Azeliragon
- Names: IUPAC name 3-[4-[2-butyl-1-[4-(4-chlorophenoxy)phenyl]imidazol-4-yl]phenoxy]-N,N-diethylpropan-1-amine

Identifiers
- CAS Number: 603148-36-3;
- 3D model (JSmol): Interactive image;
- ChEMBL: ChEMBL3989929;
- ChemSpider: 9355214;
- DrugBank: DB12689;
- EC Number: 814-441-9;
- IUPHAR/BPS: 8317;
- KEGG: D11147;
- PubChem CID: 11180124;
- UNII: LPU25F15UQ;
- CompTox Dashboard (EPA): DTXSID601117468 ;

Properties
- Chemical formula: C_{32}H_{38}ClN_{3}O_{2}
- Molar mass: 532.13 g·mol^{−1}

= Azeliragon =

Azeliragon (TTP488 or PF-04494700) is a small-molecule RAGE inhibitor.
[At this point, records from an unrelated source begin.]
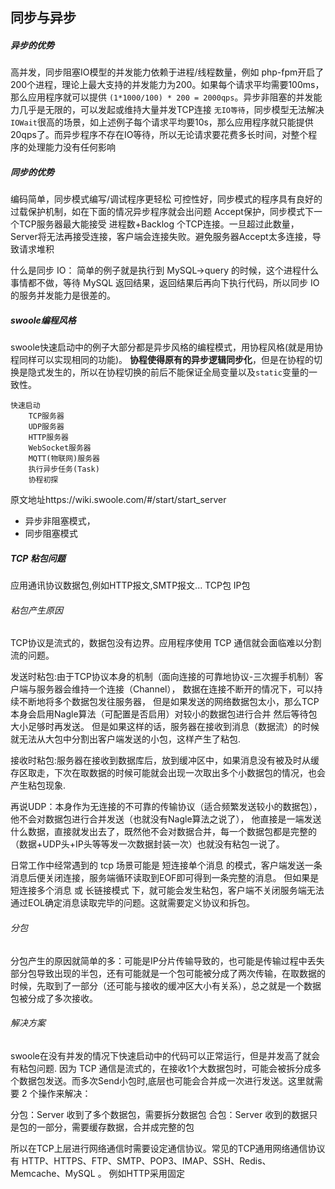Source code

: ## 同步与异步

##### 异步的优势

高并发，同步阻塞IO模型的并发能力依赖于进程/线程数量，例如 php-fpm开启了200个进程，理论上最大支持的并发能力为200。如果每个请求平均需要100ms，
那么应用程序就可以提供 `(1*1000/100) * 200 = 2000qps`。异步非阻塞的并发能力几乎是无限的，可以发起或维持大量并发TCP连接
`无IO等待`，同步模型无法解决`IOWait`很高的场景，如上述例子每个请求平均要10s，那么应用程序就只能提供20qps了。而异步程序不存在IO等待，所以无论请求要花费多长时间，对整个程序的处理能力没有任何影响

##### 同步的优势

编码简单，同步模式编写/调试程序更轻松
可控性好，同步模式的程序具有良好的过载保护机制，如在下面的情况异步程序就会出问题
Accept保护，同步模式下一个TCP服务器最大能接受 进程数+Backlog 个TCP连接。一旦超过此数量，Server将无法再接受连接，客户端会连接失败。避免服务器Accept太多连接，导致请求堆积

什么是同步 IO：
简单的例子就是执行到 MySQL->query 的时候，这个进程什么事情都不做，等待 MySQL 返回结果，返回结果后再向下执行代码，所以同步 IO 的服务并发能力是很差的。

##### swoole编程风格 

swoole快速启动中的例子大部分都是异步风格的编程模式，用协程风格(就是用协程同样可以实现相同的功能)。
**协程使得原有的异步逻辑同步化**，但是在协程的切换是隐式发生的，所以在协程切换的前后不能保证全局变量以及`static`变量的一致性。

    快速启动
        TCP服务器
        UDP服务器
        HTTP服务器
        WebSocket服务器
        MQTT(物联网)服务器
        执行异步任务(Task)
        协程初探
        
原文地址https://wiki.swoole.com/#/start/start_server

 - 异步非阻塞模式，
 - 同步阻塞模式

##### TCP 粘包问题

应用通讯协议数据包,例如HTTP报文,SMTP报文...
TCP包
IP包

###### 粘包产生原因

TCP协议是流式的，数据包没有边界。应用程序使用 TCP 通信就会面临难以分割流的问题。

发送时粘包:由于TCP协议本身的机制（面向连接的可靠地协议-三次握手机制）客户端与服务器会维持一个连接（Channel），
数据在连接不断开的情况下，可以持续不断地将多个数据包发往服务器，
但是如果发送的网络数据包太小，那么TCP本身会启用Nagle算法（可配置是否启用）对较小的数据包进行合并 然后等待包大小足够时再发送。
但是如果这样的话，服务器在接收到消息（数据流）的时候就无法从大包中分割出客户端发送的小包，这样产生了粘包.

接收时粘包:服务器在接收到数据库后，放到缓冲区中，如果消息没有被及时从缓存区取走，下次在取数据的时候可能就会出现一次取出多个小数据包的情况，也会产生粘包现象.

再说UDP：本身作为无连接的不可靠的传输协议（适合频繁发送较小的数据包），他不会对数据包进行合并发送（也就没有Nagle算法之说了），
他直接是一端发送什么数据，直接就发出去了，既然他不会对数据合并，每一个数据包都是完整的（数据+UDP头+IP头等等发一次数据封装一次）也就没有粘包一说了。

日常工作中经常遇到的 tcp 场景可能是 短连接单个消息 的模式，客户端发送一条消息后便关闭连接，服务端循环读取到EOF即可得到一条完整的消息。
但如果是 短连接多个消息 或 长链接模式 下，就可能会发生粘包，客户端不关闭服务端无法通过EOL确定消息读取完毕的问题。这就需要定义协议和拆包。

###### 分包

分包产生的原因就简单的多：可能是IP分片传输导致的，也可能是传输过程中丢失部分包导致出现的半包，还有可能就是一个包可能被分成了两次传输，在取数据的时候，先取到了一部分（还可能与接收的缓冲区大小有关系），总之就是一个数据包被分成了多次接收。

###### 解决方案

swoole在没有并发的情况下快速启动中的代码可以正常运行，但是并发高了就会有粘包问题.
因为 TCP 通信是流式的，在接收1个大数据包时，可能会被拆分成多个数据包发送。而多次Send小包时,底层也可能会合并成一次进行发送。这里就需要 2 个操作来解决：

分包：Server 收到了多个数据包，需要拆分数据包
合包：Server 收到的数据只是包的一部分，需要缓存数据，合并成完整的包

所以在TCP上层进行网络通信时需要设定通信协议。常见的TCP通用网络通信协议有 HTTP、HTTPS、FTP、SMTP、POP3、IMAP、SSH、Redis、Memcache、MySQL 。
例如HTTP采用固定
It is developed by vTv Therapeutics for various cancers, including triple-negative breast cancer and pancreatic cancer.

The chemical reached Phase III trials in slowing cognitive deterioration in early stage Alzheimer's disease patients. It was also tested in people with diabetic neuropathy and animal models of graft-vs-host disease.